February 5, 2016
Comparison of Ampere Glacier (A) and Lapparent Glacier (L) southern outlet glaciers of the Cook Ice Cap in 2001 and 2013 Landsat images; red arrow indicates 2001 terminus locations, yellow arrows 2013 terminus locations and purple arrow upstream thinning.
Kerguelen Island sits alone at the edge of the furious fifties in the southern Indian Ocean. The island features numerous glaciers, the largest being the Cook Ice Cap at 400 square kilometers. A comparison of aerial images from 1963 and 2001 by Berthier et al (2009) indicated the ice cap had lost 21 % of its area in the 38 year period. Ampere Glacier is the most prominent outlet glacier of the Cook Ice Cap. Berthier et al (2009) noted a retreat from 1963 and 2006 of 2800 meters of the main glacier termini in Ampere Lake (As). The lake did not exist in 1963. A second focus of their work was on the Lapparent Nunatak due north of the main terminus and close to the Ampere Glaciers east terminus (Ae). The nunatak expanded from 1963-2001, in the middle image below from Berthier et al (2009), but it was still surrounded by ice. This is dominated by cloudy weather, with not a single good Landsat image of the glacier since 2013, the January 2016 indicates the snowline, purple dots is similar to 2001.
Map of Kerguelen Island
The main terminus has retreated 800 meters from 2001-2013. Here the terminus has pulled back from the tip of the peninsula on the west side of the terminus and is currently at a narrow point. The eastern terminus has retreated to its junction with the main Ampere Glacier a distance of 1400 m. Berthier et al (2009) had noted thinning around the Lapperent Nunatak of 150 to 250 m, purple arrows indicate this location of thinning.

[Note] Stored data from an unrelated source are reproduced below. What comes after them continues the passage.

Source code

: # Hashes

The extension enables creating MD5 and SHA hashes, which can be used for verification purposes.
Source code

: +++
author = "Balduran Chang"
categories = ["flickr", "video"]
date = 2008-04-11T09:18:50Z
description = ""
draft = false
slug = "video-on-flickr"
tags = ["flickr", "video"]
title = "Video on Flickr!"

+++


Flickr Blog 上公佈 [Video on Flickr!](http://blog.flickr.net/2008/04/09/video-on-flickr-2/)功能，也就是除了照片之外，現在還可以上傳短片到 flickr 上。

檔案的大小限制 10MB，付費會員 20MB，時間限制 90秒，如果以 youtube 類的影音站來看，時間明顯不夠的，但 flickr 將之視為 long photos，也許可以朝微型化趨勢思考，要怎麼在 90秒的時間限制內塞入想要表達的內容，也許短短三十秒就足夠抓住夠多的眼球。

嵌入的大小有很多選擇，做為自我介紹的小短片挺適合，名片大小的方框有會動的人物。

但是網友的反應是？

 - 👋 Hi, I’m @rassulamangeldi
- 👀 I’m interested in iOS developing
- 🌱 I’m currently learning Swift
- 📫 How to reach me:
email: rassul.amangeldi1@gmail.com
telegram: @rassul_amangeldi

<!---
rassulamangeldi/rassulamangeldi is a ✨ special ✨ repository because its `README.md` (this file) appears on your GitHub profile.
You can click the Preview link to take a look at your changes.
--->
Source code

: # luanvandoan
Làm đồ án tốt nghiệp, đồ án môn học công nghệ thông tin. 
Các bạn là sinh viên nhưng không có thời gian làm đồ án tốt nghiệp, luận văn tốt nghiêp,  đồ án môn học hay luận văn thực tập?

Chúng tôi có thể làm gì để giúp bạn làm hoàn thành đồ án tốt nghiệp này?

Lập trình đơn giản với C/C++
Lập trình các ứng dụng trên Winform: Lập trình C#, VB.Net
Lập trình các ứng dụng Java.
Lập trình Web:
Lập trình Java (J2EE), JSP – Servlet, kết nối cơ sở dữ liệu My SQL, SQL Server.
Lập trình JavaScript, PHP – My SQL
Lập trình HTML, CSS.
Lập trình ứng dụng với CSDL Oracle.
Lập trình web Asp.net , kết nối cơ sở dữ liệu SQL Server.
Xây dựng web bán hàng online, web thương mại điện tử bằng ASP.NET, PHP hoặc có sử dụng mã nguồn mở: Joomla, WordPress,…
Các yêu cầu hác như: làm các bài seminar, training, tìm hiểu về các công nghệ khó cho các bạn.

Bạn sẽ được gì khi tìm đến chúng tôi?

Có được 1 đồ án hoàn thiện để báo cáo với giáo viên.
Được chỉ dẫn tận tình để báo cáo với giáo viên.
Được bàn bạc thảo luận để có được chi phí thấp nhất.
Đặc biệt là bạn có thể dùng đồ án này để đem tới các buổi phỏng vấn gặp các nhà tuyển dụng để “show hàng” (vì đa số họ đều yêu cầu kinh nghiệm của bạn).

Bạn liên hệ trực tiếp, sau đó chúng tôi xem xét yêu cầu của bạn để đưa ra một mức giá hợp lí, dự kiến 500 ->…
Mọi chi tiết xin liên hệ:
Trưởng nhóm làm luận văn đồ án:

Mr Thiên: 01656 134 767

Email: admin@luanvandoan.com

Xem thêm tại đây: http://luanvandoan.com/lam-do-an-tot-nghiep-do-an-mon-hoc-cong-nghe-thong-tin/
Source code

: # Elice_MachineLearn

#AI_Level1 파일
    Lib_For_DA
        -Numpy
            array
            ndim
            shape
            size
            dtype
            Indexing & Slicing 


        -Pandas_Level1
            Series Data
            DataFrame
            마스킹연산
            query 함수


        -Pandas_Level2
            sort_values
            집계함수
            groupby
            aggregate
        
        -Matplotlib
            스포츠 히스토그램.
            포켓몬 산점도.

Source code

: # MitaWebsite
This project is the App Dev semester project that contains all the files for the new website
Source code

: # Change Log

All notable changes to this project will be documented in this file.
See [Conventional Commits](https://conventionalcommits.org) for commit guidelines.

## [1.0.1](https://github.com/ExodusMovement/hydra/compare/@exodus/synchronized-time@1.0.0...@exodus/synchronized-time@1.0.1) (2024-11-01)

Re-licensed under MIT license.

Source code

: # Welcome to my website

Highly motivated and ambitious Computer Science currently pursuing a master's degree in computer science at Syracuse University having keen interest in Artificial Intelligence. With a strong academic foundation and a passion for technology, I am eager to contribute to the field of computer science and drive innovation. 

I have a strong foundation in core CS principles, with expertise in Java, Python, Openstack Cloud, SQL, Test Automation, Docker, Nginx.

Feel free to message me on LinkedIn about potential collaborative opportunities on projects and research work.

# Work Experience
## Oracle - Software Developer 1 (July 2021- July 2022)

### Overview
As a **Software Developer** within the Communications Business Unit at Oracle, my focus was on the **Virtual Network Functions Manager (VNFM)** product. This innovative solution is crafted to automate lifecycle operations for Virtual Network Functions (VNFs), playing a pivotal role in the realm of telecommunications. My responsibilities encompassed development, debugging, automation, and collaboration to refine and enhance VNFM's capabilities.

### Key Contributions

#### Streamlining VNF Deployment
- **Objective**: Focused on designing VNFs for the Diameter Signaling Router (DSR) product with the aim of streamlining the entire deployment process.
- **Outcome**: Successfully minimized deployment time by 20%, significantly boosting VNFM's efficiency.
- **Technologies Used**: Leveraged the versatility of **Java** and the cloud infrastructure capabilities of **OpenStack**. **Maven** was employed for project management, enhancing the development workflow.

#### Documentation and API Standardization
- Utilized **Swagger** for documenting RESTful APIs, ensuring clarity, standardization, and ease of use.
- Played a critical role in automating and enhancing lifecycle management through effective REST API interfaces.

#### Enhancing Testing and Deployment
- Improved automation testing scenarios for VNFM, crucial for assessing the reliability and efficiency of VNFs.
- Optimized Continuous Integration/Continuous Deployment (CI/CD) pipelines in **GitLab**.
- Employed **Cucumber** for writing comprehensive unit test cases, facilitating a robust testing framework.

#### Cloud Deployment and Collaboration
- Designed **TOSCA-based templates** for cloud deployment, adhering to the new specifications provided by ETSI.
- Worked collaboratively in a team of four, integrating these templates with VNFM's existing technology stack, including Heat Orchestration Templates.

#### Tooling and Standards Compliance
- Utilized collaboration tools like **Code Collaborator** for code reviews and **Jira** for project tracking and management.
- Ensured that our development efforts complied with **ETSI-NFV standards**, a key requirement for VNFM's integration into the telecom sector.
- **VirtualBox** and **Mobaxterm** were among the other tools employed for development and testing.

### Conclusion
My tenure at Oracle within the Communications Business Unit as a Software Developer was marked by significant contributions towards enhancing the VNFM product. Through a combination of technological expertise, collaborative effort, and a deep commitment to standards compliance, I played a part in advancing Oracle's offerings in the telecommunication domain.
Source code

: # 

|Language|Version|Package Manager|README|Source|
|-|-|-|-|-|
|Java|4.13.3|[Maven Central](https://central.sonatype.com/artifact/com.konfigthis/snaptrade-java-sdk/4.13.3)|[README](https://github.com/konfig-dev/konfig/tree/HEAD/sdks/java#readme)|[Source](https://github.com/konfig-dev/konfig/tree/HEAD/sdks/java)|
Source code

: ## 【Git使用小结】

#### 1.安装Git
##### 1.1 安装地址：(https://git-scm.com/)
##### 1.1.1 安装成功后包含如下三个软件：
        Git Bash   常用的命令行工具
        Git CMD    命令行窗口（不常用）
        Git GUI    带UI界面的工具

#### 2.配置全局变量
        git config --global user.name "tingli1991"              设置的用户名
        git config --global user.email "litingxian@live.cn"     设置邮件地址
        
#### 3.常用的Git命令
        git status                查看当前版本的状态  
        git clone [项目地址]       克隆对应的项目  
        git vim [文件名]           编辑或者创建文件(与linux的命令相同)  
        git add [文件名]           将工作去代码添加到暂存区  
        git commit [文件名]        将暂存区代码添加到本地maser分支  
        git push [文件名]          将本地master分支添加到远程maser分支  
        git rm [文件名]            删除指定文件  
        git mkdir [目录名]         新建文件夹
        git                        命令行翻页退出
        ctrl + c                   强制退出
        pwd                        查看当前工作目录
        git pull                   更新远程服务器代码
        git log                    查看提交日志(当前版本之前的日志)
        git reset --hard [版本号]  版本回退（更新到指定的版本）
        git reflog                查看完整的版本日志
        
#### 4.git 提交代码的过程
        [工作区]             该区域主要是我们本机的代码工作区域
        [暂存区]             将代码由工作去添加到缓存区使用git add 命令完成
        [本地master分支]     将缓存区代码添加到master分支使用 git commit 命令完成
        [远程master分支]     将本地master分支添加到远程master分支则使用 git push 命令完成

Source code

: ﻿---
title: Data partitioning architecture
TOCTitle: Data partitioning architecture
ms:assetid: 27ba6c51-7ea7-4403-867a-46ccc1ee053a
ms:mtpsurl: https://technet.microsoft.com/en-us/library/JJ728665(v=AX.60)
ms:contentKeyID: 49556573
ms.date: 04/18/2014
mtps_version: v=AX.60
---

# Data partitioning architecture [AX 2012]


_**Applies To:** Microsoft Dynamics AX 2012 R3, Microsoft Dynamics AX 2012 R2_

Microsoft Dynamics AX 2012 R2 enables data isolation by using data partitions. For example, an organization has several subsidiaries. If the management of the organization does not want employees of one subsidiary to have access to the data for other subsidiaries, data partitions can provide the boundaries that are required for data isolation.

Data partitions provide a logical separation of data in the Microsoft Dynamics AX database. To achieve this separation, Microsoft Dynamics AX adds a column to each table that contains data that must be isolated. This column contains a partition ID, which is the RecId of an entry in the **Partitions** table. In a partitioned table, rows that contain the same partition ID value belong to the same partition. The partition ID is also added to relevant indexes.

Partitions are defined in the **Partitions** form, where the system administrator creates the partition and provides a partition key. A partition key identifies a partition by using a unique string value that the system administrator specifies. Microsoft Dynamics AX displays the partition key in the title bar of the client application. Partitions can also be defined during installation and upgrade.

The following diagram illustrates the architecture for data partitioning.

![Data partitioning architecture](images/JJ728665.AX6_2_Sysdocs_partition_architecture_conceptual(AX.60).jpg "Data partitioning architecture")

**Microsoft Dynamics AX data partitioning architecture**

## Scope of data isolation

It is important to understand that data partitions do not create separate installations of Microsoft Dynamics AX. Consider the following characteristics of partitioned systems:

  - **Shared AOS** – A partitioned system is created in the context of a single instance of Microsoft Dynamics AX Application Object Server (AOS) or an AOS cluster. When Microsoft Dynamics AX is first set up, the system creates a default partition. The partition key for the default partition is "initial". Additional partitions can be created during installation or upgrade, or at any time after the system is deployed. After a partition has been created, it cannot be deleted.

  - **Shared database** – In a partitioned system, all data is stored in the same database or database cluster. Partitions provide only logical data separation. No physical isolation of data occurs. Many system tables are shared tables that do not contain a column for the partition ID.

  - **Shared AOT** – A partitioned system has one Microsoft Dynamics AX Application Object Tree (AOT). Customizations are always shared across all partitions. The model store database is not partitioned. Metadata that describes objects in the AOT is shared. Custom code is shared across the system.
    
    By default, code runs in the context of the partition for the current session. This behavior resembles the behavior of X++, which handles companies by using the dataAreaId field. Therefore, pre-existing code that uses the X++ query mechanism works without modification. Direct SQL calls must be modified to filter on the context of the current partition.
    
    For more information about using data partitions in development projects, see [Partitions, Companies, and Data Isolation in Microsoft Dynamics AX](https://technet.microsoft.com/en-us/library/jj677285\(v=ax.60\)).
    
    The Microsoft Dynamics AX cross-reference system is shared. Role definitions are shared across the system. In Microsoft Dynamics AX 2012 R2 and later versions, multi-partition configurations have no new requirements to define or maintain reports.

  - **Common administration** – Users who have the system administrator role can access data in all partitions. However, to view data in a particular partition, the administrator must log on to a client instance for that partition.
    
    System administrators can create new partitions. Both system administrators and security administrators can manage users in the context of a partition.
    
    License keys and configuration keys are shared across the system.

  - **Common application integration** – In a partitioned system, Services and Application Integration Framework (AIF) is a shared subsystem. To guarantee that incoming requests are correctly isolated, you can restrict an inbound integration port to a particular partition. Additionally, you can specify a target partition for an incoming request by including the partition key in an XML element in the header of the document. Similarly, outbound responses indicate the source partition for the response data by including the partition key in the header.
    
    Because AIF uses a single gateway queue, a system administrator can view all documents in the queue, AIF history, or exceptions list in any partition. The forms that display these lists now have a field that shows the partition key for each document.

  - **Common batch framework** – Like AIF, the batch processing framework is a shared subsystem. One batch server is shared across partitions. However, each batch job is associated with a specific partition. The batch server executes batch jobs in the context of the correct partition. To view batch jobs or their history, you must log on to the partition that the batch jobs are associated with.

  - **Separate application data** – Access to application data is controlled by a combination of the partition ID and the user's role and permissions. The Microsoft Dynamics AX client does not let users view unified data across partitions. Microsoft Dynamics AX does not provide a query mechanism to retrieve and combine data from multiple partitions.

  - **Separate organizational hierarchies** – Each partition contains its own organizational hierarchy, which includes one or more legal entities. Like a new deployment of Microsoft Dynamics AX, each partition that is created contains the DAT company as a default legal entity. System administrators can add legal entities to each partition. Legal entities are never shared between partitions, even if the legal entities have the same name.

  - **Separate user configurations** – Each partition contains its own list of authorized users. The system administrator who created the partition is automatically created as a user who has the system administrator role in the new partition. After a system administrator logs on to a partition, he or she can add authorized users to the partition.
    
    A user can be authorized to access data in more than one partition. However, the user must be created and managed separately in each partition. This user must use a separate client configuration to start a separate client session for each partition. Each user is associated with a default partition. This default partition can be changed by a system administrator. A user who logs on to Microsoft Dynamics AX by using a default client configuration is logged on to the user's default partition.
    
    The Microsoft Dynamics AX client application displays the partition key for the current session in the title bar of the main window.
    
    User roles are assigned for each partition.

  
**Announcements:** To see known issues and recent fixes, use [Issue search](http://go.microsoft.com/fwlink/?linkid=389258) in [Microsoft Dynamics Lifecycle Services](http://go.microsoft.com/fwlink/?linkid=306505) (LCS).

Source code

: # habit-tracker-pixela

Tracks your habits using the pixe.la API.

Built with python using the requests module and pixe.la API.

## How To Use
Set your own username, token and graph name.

Above the current main terminus the valley widens again to the junction with the location of the eastern terminus. It seems likely the main glacier will retreat north until there is a single terminus north of the southern end of Lapparent Nunatak. Lapparent Glacier was formerly joined with the Ampere Glacier’s eastern outlet. The comparison of Landsat imagery from 2001 and 2013 indicate widespread thinning and deglaciation of this glacier. In 2001 Lapparent Glacier merges with the east terminus of Ampere Glacier at the red arrows with a medial moraine evident. By 2013 the eastern arm has narrowed from 1100 m to 500 meters and retreated 2100 m in 12 years. The result is less ice flow over a bedrock step just above the terminus. This continued thinning since 2001 will lead to further retreat of the glacier. There is no calving and the rate of retreat will decline. A 2009 Landsat image 2009 and 2013 Google Earth image indicate icebergs stranded in the lake by Lapparent Glacier and the eastern outlet indicating glacier lake drainage lowering the level.
2009 Landsat image icebergs evident in lake in the upper right.
2013 Google Earth, icebergs at blue arrow. Highly turbid water in proglacial lakes indicates a recent high flow event.